If the correlation is low it could be that one group is larger than another group that you're comparing with and hence affecting the correlation measure. One proposed way was to use phi/phimax
instead of the phi
coefficient. This idea is explored in a paper "Phi/Phimax: Review and Synthesis".

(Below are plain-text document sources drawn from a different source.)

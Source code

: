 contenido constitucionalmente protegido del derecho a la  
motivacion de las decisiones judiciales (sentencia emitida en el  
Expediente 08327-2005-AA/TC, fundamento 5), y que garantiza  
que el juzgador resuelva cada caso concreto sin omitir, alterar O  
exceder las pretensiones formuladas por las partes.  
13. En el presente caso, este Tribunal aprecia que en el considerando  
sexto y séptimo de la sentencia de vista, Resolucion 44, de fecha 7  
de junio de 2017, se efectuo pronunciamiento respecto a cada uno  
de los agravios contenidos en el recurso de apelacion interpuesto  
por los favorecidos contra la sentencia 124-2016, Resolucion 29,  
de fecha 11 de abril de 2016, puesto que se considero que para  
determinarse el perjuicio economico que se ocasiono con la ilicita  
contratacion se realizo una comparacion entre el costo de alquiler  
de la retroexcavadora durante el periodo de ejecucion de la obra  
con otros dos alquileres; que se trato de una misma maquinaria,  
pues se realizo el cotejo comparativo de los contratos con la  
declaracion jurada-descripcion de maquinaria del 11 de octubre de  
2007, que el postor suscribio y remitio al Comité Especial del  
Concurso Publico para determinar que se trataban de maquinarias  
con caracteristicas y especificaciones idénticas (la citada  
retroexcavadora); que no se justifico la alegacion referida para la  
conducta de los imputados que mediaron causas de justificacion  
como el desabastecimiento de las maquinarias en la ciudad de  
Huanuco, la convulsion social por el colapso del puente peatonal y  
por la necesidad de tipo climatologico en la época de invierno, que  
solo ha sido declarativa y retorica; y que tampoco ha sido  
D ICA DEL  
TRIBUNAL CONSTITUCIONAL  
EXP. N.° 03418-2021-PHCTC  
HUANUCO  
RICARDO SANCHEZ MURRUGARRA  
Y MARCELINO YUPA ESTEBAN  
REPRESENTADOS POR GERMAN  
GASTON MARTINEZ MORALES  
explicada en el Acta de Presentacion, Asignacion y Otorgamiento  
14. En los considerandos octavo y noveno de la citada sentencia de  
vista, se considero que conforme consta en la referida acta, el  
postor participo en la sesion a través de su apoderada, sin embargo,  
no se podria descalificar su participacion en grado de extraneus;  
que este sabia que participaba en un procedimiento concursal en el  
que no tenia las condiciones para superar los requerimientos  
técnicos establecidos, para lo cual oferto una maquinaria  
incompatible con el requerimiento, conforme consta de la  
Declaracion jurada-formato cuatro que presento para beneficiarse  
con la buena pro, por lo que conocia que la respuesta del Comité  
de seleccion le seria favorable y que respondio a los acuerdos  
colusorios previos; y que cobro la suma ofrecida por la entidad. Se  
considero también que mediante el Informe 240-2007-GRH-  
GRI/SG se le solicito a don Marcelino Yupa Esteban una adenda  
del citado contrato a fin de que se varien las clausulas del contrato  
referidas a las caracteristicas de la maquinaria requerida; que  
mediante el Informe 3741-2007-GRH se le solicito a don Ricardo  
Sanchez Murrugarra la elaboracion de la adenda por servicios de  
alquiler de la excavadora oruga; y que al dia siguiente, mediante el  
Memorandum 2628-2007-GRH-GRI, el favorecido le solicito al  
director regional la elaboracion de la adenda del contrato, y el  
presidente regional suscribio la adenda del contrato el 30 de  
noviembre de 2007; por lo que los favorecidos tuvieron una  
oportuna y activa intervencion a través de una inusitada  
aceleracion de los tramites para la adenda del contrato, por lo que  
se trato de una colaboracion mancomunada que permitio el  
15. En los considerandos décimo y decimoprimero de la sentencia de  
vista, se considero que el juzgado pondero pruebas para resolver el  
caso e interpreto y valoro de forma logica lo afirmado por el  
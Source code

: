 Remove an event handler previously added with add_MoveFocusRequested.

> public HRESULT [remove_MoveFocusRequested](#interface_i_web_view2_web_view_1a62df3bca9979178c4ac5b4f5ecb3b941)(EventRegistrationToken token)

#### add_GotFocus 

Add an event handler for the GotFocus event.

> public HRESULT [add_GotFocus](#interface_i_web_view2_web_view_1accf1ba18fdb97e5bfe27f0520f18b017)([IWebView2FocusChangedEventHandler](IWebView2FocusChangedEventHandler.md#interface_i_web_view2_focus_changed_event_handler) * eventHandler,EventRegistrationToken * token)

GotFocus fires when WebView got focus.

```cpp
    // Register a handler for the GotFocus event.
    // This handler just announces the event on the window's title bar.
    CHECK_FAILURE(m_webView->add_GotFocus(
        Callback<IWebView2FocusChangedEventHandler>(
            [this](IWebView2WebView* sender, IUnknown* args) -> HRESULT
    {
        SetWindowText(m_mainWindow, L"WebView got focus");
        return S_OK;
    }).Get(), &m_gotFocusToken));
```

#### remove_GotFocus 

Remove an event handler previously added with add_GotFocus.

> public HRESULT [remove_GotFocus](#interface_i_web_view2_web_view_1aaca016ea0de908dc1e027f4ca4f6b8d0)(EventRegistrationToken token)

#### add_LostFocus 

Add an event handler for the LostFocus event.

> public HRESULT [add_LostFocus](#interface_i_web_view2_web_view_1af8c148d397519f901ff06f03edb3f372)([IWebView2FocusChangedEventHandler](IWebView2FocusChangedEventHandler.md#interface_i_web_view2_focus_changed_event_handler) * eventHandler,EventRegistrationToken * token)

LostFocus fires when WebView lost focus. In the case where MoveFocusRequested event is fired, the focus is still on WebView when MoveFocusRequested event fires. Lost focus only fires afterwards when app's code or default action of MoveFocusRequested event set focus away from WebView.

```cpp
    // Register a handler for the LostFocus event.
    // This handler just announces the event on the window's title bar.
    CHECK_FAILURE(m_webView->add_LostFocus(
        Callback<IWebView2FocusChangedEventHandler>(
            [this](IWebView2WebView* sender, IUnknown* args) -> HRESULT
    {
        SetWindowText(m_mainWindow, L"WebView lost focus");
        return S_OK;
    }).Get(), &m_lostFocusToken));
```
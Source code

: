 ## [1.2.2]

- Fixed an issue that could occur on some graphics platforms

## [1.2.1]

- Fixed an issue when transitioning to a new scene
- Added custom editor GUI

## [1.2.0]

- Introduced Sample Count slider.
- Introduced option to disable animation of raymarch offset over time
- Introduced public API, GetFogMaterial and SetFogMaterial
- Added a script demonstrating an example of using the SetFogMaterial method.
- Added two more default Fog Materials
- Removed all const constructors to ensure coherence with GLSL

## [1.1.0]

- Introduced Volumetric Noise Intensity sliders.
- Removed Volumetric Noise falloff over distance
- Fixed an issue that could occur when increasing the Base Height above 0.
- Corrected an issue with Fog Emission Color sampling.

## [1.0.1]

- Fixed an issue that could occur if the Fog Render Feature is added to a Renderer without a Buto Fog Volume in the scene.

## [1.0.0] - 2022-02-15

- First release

If you do decide to do this, you should be careful since by doing this adjustment the measure is no longer symmetrical though under certain situations the interpretation of "association" may indeed be more appropriate.
An Example
Suppose that the groups look like the following:
___ Y=1 Y=0 Total
X=1 38 42 80
X=0 2 18 20
total 40 60 100
If we calculate phi
we get phi=0.31
. Notice though, if we change the association so that if X=0
it will always be Y=0
, yielding a table that looks like this:
___ Y=1 Y=0 Total
X=1 38 42 80
X=0 0 20 20
total 38 62 100
which does not affect the numbers in any of the groups, but merely shifts them from "watching popular shows" to everyone "not watching popular shows", our phi
, only moves to phi=0.41
. This number would be phimax
, which would be the correction which you divide by in this situation. How this would actually look for the group X=0 would be for all possible values would be:
If we change the group X=0...
Y=1 Y=0 phi phi/phimax
8 12 0.00 0.00
7 13 0.05 0.12
6 14 0.10 0.24
5 15 0.15 0.38
4 16 0.20 0.50
3 17 0.26 0.63
2 18 0.31 0.75
1 19 0.36 0.88
0 20 0.41 1.00
Which may make more sense, in the case where the marginal distributions are very different. If the marginal distributions are similar, then making this adjustment probably won't have any effect.